Census Bureau officials warned in mid-July that Commerce Secretary Wilbur Ross’ orders to end the 2020 census early risked producing a tally of “unacceptable quality” with “fatal flaws” that carries the stain of “politically-manipulated results.”
The revelations are in an expansive set of internal Census Bureau and Commerce Department records produced Saturday by the Trump administration, which is defending in the courts its plan to end 2020 census counting on September 30, rather than October 31. A CNN review of nearly 15,000 pages of documents revealed previously unreported details from emails, memoranda, instant messages, presentations and briefings that show how the decision developed behind the scenes.
The officials – top-ranking, career statistical professionals at the Census Bureau – prepared to send their director before Congress on July 29 with a plea for more time. Even technological improvements, they wrote in his notes, “will not enable us to meet the statutory deadlines based on projected current field completion dates.”
RELATED: Shortening 2020 census risks ‘serious errors,’ officials warned
Director Steve Dillingham didn’t deliver that message. Instead, he told lawmakers he was “aware that discussions have been held between the administration and Congress” but that he was “not involved directly.”
By that point, Ross, who oversees the Census Bureau, had directed officials to show him within days how they would condense the counting effort.
Census experts reasoned the last possible day to have government employees knocking on doors around the country was September 30. That would give statistical workers just three months to crunch the numbers, remove duplicate responses, search other databases to count households that had not responded, scour for anomalies and present numbers to President Donald Trump by December 31.
The extension until April that Census Bureau officials wanted – and the Trump administration had earlier supported – might mean a new occupant of the Oval Office, who could overturn the controversial Trump directive to exclude undocumented immigrants from the final figures. That directive has since been blocked by a panel of federal judges and the Trump administration is appealing to the Supreme Court.
The final apportionment figures are used to divide up the seats in Congress, determine presidential electoral votes and determine in which states and communities billions of federal dollars are spent.
The coronavirus pandemic made their work tougher, a team of senior officials wrote in a memo. They believed submissions would “require additional data processing to ensure people are accurately counted in the correct location.” Condensing the operations would “run the risk” of errors and “additional legal challenges” to the figures “as a result of diminished quality.”
In early July, Census officials were briefing members of Congress about the challenges they faced, including a committee that determines how much funding federal agencies receive.
By July 21, Census officials wrote they had “developed a plan in response to Secretarial direction” to meet the December 31 deadline. It included ending counting in September, then “compressing and streamlining backend processing.”
But they appeared uncertain which deadline Ross, the commerce secretary, would choose.

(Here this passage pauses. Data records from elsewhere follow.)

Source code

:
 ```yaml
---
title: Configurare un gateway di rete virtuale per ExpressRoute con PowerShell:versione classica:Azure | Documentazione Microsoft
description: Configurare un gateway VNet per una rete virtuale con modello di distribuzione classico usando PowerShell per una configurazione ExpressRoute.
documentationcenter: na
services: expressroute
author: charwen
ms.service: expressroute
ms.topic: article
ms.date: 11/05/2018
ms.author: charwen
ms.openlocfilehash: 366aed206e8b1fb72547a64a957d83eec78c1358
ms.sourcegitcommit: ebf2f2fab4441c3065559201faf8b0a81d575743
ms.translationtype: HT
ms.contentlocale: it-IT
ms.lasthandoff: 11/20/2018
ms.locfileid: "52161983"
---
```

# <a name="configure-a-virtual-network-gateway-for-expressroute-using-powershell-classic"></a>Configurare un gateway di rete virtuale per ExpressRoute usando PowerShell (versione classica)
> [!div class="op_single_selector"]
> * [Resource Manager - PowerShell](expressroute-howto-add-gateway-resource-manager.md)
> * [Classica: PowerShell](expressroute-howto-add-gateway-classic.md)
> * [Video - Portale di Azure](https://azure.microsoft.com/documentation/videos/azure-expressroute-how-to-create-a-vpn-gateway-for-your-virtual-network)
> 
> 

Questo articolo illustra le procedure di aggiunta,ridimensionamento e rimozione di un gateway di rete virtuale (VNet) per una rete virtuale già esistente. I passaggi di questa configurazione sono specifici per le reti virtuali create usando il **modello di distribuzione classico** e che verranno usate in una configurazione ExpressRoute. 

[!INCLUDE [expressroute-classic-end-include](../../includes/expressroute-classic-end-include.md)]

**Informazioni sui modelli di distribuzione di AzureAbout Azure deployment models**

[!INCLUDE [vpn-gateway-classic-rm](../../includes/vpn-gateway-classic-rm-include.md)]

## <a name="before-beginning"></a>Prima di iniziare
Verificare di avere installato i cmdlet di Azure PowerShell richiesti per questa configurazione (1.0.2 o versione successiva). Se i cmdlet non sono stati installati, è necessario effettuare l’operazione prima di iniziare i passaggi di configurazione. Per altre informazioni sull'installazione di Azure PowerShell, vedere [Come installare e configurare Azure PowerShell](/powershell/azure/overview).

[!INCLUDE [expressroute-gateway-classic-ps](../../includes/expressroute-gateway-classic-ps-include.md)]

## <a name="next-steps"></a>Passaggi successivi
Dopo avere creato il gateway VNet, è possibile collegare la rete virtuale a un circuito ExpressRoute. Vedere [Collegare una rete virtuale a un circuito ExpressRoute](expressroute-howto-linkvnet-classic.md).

On July 23, Kathleen Styles, a Census Bureau official who oversees relationships with outside groups, wrote to her colleagues that “the situation will change in the coming days,” but that it was worth spreading the message about the risks to an abbreviated count.
The memo she and colleagues wrote left no question about their position.

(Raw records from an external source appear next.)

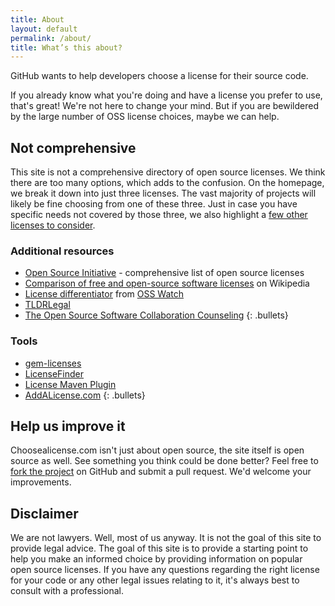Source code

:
 ```yaml
---
title: About
layout: default
permalink: /about/
title: What’s this about?
---
```


GitHub wants to help developers choose a license for their source code.

If you already know what you're doing and have a license you prefer to use, that's great! We're not here to change your mind. But if you are bewildered by the large number of OSS license choices, maybe we can help.

## Not comprehensive

This site is not a comprehensive directory of open source licenses.  We think there are too many options, which adds to the confusion. On the homepage, we break it down into just three licenses. The vast majority of projects will likely be fine choosing from one of these three. Just in case you have specific needs not covered by those three, we also highlight a [few other licenses to consider](/licenses/).

### Additional resources

* [Open Source Initiative](http://opensource.org/licenses/) - comprehensive list of open source licenses
* [Comparison of free and open-source software licenses](http://en.wikipedia.org/wiki/Comparison_of_free_and_open-source_software_licenses) on Wikipedia
* [License differentiator](http://www.oss-watch.ac.uk/apps/licdiff/) from [OSS Watch](http://www.oss-watch.ac.uk/)
* [TLDRLegal](http://www.tldrlegal.com/)
* [The Open Source Software Collaboration Counseling](http://www.osscc.net/)
{: .bullets}

### Tools

* [gem-licenses](https://github.com/dblock/gem-licenses)
* [LicenseFinder](https://github.com/pivotal/LicenseFinder)
* [License Maven Plugin](http://mojo.codehaus.org/license-maven-plugin/)
* [AddALicense.com](http://www.addalicense.com/)
{: .bullets}

## Help us improve it

Choosealicense.com isn't just about open source, the site itself is open source as well. See something you think could be done better? Feel free to [fork the project](https://github.com/github/choosealicense.com) on GitHub and submit a pull request. We'd welcome your improvements.

## Disclaimer

We are not lawyers. Well, most of us anyway. It is not the goal of this site to provide legal advice. The goal of this site is to provide a starting point to help you make an informed choice by providing information on popular open source licenses. If you have any questions regarding the right license for your code or any other legal issues relating to it, it's always best to consult with a professional.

“High Level Message,” it read. “Curtailing census operations will result in a census that is of unacceptable quality.”
The “full 120 days” extension “that the Administration originally requested” would be “the best change to produce high quality, useable census results in this difficult time,” the memo added.
The bureau, it noted, had pulled Census employees out of the field because of the pandemic, and changed procedures “intended to produce the most accurate census possible, and cannot be rushed without diminishing data quality or introducing unacceptable risk to either operations or field staff.”
The early end to operations meant enumerators, who knock on the doors of households that have not yet responded, would have to go out even when the coronavirus was not under control in their area.
Enrique Lamas, a senior adviser in Dillingham’s office, asked officials to consider whether they would indeed “send staff out to all locations (regardless of covid levels)” in the next several days.
“I think that is a big decision and we need to (be) clear,” he wrote.
About a week after the alarming memo from Styles and her colleagues, Ross instructed Census Bureau officials to present to him in just four days a way to conclude counting on September 30.
Census officials held calls and exchanged plans until nearly midnight that Saturday and Sunday to present him with a plan at 8 a.m. on August 3. The announcement of the September deadline came later that day.
As Census field operations leader Jamey Christy wrote in an email, the “acceleration” was underway.